A Guide to Good and Bad Business Ethics Examples

Business ethics is a subject which has been with us for a long time, with the 18th century economist Adam Smith noting the dangers of business people getting together and hatching plans to raise prices or otherwise cause damage to the end consumer. Both good and bad business ethics examples can be easily found be looking at real life cases of companies which launch new initiatives, get caught up in scandals or simply stick to the principles which they were founded on.

Bad business ethics

Bad business ethics can be said to be any instance in which a company knowingly ignores the best interests of its employees, customers or the society in general in order to earn more money or otherwise preserve its position. If we look at back at some of the big scandals of recent decades – Enron and Bhopal spring to mind – we can see that bad corporate decisions are often coupled with a strong need for self preservation over and above the good of the world wide community.

Other examples which we can find even today include the use of “sweatshop” slave labor, animal testing, exploitation of child labor and the greed which drives multinational companies to contaminate river systems and even oceans in an attempt to cut costs in their clean up operations. The corporate approach to unethical behavior has even led, in the most extreme examples perhaps, to large scale conflicts. A prime example would be the wars fought in developing countries that have been used as pawns by powerful firms only interested in getting hold of fabulous natural resources. One example of this approach would be the Chaco War between Paraguay and Bolivia, the bloodiest South American conflict of the last century, which was largely instigated by profit hungry oil companies. More common examples can be found every day in companies which ignore employee rights or staff safety in order to save some money.

Good business ethics

Good business ethics also comes in many forms. Think of companies which have encouraged a more ecological approach, a fairer treatment to suppliers or a more employee friendly style of management. In an ideal world these types of business ethics examples would lead to great public recognition and greater profits for the stakeholders promoting them. Sadly this is not always the case, and the proliferation of bad business ethics throughout history tells us that people indulge in these kinds of acts because they can often bring big financial benefits to the firm concerned.
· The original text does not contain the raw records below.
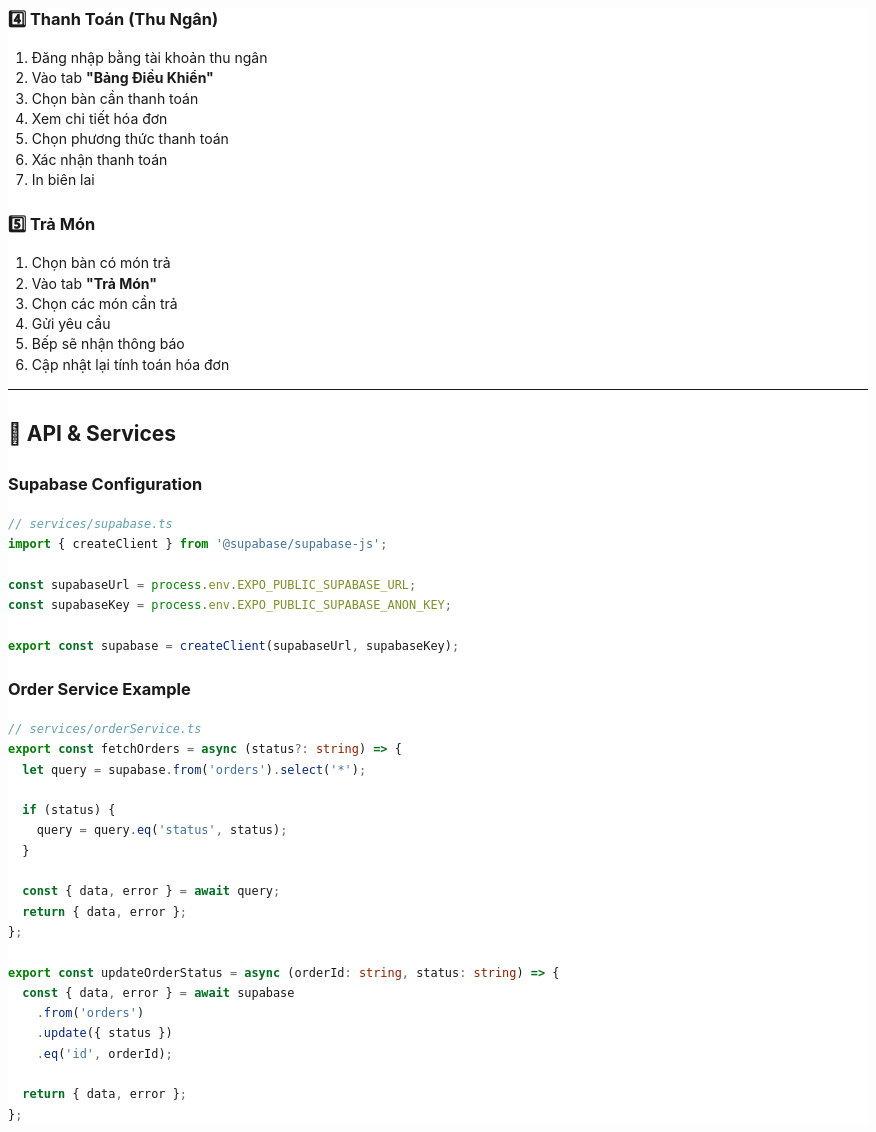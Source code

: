 ### 4️⃣ Thanh Toán (Thu Ngân)

1. Đăng nhập bằng tài khoản thu ngân
2. Vào tab **"Bảng Điều Khiển"**
3. Chọn bàn cần thanh toán
4. Xem chi tiết hóa đơn
5. Chọn phương thức thanh toán
6. Xác nhận thanh toán
7. In biên lai

### 5️⃣ Trả Món

1. Chọn bàn có món trả
2. Vào tab **"Trả Món"**
3. Chọn các món cần trả
4. Gửi yêu cầu
5. Bếp sẽ nhận thông báo
6. Cập nhật lại tính toán hóa đơn

---

## 🔌 API & Services

### Supabase Configuration

```typescript
// services/supabase.ts
import { createClient } from '@supabase/supabase-js';

const supabaseUrl = process.env.EXPO_PUBLIC_SUPABASE_URL;
const supabaseKey = process.env.EXPO_PUBLIC_SUPABASE_ANON_KEY;

export const supabase = createClient(supabaseUrl, supabaseKey);
```

### Order Service Example

```typescript
// services/orderService.ts
export const fetchOrders = async (status?: string) => {
  let query = supabase.from('orders').select('*');
  
  if (status) {
    query = query.eq('status', status);
  }
  
  const { data, error } = await query;
  return { data, error };
};

export const updateOrderStatus = async (orderId: string, status: string) => {
  const { data, error } = await supabase
    .from('orders')
    .update({ status })
    .eq('id', orderId);
  
  return { data, error };
};
```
This is the real dilemma at the heart of business ethics; stick to your values or aim to make a fast buck no matter what the consequences are.

Of course, ethics in a business environment can also pay dividends for those firms who know the power or good business practices and how to effectively let the world know of them. As consumers become ever more informed about how the business world works the best hope for us seeing great business ethics examples in the future is the pressure which this can bring on large firms to carry out their work in a clear, transparent and fair manner.